Una de las características más destacadas del vehículo es su reducido tamaño, que le permitía acceder con facilidad a las calles más estrechas del casco histórico de Huesca, donde otros vehículos de mayores dimensiones encontraban más dificultades para operar. Esta capacidad la convirtió en una herramienta especialmente valiosa para la prestación del servicio en el centro histórico de la ciudad.
Tras más de dos décadas de servicio, la evolución de los estándares de seguridad, las exigencias operativas actuales y el desgaste propio del uso continuado hicieron que el vehículo dejara de reunir las condiciones mínimas necesarias para seguir prestando servicio en el SPEIS. Además, su mantenimiento o reparación ya no resultaban viables económicamente para la administración municipal.
La última Inspección Técnica de Vehículos favorable fue obtenida en 2021 y, finalmente, el vehículo fue dado de baja a finales de 2022, tras ser sustituido por una unidad más moderna, eficiente y adaptada a las necesidades actuales de intervención y seguridad.
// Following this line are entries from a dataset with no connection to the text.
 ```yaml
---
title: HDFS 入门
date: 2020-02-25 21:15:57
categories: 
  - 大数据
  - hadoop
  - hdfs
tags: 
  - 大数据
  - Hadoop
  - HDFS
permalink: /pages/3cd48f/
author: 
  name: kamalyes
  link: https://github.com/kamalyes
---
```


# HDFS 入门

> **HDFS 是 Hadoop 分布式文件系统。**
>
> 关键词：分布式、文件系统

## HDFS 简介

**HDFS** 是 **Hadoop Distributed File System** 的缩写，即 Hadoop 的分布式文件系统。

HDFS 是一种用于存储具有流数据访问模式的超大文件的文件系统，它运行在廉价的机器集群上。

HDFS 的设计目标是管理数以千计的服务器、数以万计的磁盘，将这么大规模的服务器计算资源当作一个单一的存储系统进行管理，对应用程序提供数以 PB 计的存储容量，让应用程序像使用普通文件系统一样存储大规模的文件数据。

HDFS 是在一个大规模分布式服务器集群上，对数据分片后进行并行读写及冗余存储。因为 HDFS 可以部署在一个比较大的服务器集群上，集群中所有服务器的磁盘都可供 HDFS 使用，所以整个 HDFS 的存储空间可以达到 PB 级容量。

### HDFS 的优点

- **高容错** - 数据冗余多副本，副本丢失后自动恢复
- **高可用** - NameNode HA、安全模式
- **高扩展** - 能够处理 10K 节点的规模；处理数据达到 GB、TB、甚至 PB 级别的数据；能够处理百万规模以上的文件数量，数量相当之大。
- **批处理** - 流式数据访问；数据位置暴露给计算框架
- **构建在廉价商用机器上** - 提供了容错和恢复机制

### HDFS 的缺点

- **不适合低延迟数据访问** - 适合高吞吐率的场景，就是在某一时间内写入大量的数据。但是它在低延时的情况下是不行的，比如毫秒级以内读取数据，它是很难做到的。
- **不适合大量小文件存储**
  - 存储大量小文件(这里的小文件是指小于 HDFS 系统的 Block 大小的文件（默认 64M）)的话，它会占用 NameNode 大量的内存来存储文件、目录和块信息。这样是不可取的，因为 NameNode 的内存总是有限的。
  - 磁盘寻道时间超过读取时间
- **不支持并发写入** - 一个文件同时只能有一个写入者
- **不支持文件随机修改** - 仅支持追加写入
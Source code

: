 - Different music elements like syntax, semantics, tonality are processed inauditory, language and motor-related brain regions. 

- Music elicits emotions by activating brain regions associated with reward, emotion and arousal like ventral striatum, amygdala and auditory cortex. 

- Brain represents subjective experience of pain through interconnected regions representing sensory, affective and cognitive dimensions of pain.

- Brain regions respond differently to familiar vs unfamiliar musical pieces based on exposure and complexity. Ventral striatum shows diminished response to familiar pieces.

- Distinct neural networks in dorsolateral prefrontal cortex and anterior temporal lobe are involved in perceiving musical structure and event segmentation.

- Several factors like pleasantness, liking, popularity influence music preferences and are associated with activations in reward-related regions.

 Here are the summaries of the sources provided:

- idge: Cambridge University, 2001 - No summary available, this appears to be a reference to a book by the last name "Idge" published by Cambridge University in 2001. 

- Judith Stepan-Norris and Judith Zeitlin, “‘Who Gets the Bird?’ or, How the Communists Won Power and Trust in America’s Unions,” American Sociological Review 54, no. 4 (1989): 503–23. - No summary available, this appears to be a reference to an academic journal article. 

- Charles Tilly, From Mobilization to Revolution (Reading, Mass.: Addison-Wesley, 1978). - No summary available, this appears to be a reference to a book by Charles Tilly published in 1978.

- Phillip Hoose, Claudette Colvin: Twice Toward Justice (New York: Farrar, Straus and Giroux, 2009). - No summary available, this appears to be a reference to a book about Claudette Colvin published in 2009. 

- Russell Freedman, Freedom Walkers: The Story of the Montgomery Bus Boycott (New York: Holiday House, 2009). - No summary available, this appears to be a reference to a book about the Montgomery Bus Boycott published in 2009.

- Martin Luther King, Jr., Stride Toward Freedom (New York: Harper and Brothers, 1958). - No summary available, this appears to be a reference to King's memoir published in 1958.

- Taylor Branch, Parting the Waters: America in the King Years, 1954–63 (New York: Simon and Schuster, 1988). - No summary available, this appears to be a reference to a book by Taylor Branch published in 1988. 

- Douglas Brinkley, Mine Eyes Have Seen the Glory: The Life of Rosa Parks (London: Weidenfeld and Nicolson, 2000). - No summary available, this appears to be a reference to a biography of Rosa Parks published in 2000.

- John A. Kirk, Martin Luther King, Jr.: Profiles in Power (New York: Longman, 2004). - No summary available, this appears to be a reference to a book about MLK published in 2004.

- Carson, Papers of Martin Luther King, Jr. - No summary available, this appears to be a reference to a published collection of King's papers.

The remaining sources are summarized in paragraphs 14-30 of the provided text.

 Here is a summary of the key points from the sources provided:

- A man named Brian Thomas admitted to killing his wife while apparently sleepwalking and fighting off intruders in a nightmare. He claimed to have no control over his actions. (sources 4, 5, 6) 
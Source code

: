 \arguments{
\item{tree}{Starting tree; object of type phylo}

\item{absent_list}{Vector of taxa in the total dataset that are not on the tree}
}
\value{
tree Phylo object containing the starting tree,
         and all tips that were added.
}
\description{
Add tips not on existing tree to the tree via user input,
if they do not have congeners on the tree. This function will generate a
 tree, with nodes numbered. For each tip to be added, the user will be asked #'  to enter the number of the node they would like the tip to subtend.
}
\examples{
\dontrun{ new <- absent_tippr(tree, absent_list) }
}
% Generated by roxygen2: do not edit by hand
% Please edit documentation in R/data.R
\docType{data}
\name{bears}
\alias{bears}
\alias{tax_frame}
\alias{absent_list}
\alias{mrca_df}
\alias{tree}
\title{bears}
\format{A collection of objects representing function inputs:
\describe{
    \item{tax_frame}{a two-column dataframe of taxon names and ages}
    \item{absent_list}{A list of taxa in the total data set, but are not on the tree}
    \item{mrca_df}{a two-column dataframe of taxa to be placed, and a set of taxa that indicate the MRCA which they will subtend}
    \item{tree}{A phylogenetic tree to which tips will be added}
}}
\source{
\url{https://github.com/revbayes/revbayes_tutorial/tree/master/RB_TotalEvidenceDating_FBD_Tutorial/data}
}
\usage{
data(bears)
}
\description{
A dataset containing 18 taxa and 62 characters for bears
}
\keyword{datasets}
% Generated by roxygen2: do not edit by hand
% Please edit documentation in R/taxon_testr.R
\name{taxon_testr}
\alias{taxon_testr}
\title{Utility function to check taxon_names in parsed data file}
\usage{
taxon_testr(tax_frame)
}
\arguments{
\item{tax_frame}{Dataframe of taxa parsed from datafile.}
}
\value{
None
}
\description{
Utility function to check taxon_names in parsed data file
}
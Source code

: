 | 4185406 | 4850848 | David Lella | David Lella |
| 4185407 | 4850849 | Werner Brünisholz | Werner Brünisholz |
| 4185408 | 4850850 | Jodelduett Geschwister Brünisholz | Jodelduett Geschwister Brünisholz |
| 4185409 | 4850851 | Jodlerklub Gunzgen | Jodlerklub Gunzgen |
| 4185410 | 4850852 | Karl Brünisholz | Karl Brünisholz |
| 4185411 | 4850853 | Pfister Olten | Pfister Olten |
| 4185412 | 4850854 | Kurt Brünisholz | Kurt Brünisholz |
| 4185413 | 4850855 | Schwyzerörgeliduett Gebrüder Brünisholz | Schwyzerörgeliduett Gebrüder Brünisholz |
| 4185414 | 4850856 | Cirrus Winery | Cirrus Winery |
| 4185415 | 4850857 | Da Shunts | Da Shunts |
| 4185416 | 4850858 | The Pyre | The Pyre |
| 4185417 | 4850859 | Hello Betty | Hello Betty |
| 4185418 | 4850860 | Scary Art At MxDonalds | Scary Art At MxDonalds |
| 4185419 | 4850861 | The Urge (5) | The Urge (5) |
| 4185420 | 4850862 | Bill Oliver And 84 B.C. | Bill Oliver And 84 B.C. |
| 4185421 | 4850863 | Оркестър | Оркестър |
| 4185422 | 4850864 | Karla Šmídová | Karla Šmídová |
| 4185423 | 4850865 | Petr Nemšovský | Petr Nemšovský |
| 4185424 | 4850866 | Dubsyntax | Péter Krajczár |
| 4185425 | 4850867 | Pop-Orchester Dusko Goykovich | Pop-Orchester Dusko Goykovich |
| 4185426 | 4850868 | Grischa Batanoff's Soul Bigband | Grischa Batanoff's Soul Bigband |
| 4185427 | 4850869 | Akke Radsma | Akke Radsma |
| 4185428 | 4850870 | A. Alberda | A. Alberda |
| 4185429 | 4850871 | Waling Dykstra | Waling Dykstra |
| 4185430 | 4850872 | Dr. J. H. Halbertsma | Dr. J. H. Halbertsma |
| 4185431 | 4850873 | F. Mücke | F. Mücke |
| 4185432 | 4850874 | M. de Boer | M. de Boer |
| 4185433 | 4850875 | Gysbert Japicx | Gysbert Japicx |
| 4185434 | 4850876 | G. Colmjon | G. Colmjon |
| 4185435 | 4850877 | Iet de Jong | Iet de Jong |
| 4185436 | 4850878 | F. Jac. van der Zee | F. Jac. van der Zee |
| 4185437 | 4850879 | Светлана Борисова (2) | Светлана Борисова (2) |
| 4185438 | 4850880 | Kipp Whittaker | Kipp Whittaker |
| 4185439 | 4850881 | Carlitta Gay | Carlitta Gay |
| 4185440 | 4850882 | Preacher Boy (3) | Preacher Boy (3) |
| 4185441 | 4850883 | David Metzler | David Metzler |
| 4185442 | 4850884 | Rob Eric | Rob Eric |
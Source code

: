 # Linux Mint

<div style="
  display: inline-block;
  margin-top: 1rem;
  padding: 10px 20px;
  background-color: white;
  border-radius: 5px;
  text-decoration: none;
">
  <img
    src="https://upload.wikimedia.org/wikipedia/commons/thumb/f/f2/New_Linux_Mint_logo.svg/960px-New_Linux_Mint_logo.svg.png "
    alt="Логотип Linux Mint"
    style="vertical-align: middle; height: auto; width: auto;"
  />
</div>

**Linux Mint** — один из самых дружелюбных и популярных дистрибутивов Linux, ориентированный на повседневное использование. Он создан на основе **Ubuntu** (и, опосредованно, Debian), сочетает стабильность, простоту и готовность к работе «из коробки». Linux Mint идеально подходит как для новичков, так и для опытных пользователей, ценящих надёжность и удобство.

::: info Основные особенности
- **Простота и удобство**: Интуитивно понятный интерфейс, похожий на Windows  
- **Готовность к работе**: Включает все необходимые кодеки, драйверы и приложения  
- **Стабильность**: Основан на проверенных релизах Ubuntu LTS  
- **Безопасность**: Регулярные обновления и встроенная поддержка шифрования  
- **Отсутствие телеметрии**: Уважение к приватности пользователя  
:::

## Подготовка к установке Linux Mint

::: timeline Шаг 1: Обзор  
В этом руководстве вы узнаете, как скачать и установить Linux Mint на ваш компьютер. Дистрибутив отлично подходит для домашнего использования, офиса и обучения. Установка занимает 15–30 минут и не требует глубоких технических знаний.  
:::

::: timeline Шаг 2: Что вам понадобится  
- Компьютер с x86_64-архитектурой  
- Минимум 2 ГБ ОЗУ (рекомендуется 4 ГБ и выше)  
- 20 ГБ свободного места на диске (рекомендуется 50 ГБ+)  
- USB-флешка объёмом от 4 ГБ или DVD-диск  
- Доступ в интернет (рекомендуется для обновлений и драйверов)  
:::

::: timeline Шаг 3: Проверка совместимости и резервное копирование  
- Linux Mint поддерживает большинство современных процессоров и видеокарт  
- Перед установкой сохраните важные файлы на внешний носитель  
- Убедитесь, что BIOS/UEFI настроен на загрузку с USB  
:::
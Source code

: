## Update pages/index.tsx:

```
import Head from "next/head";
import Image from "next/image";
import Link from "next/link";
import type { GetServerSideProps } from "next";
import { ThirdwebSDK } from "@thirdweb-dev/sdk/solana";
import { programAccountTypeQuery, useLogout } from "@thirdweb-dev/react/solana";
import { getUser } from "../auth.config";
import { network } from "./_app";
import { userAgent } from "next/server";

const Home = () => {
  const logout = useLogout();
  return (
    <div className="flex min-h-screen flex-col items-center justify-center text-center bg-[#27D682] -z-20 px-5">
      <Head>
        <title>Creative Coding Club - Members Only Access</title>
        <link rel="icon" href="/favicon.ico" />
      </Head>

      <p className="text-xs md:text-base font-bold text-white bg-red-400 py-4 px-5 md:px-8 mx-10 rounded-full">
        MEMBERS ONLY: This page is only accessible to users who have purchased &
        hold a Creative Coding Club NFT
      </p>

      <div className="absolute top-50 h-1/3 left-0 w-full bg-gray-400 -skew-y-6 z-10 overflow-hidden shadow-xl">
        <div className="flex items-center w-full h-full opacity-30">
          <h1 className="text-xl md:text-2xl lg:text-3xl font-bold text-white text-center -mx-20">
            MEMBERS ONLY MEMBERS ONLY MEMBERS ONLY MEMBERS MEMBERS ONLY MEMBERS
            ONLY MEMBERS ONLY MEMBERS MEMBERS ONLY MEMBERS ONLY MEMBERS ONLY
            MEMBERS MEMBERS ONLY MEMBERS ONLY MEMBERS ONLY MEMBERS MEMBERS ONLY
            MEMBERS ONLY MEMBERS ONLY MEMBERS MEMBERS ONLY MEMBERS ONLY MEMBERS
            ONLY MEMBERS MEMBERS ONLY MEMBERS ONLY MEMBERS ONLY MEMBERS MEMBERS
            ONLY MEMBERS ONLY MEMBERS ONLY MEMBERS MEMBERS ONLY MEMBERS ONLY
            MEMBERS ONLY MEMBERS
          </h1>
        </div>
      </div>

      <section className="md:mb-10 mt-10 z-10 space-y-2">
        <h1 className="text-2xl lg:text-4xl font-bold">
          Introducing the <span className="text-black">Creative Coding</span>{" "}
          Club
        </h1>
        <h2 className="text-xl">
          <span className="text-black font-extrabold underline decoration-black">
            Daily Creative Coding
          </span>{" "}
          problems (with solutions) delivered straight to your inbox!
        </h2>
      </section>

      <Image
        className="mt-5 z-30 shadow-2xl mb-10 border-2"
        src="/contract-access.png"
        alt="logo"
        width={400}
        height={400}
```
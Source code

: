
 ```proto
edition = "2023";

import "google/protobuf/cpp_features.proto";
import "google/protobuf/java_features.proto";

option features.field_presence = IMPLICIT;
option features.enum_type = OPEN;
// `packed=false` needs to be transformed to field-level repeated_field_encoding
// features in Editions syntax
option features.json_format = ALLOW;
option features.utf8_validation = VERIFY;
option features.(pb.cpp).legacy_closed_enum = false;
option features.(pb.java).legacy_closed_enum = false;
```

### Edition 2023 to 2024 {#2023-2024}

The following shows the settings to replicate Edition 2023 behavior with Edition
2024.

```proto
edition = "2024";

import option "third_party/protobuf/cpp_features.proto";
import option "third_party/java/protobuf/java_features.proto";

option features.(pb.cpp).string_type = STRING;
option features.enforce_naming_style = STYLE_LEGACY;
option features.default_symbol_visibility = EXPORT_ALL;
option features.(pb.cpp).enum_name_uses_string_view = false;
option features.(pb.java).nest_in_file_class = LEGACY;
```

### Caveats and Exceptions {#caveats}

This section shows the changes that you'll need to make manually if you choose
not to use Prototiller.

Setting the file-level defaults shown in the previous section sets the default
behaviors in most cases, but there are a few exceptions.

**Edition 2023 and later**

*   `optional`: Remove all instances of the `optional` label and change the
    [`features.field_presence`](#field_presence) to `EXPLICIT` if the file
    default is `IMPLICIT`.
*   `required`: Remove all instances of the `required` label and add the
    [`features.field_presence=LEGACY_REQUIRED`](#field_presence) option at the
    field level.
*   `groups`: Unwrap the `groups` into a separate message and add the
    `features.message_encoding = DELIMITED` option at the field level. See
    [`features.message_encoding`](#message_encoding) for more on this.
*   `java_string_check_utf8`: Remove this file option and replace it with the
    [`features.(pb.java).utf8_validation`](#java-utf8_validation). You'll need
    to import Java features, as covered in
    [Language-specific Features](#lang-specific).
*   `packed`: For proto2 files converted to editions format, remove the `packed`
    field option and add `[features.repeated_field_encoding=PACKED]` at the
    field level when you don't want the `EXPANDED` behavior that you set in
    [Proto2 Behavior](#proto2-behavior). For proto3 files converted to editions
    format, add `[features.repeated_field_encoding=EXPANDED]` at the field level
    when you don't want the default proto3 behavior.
La donación se ha realizado a la Fundación Iturri, que se encargará de reacondicionar el vehículo y realizar las labores necesarias de puesta a punto para garantizar su operatividad. De este modo, la autobomba tendrá una segunda vida y podrá seguir ayudando allí donde ahora es necesaria. Una vez completados estos trabajos, será enviada a Ucrania, donde podrá desempeñar funciones de apoyo a los servicios de emergencia y contribuir a la atención de las necesidades existentes sobre el terreno.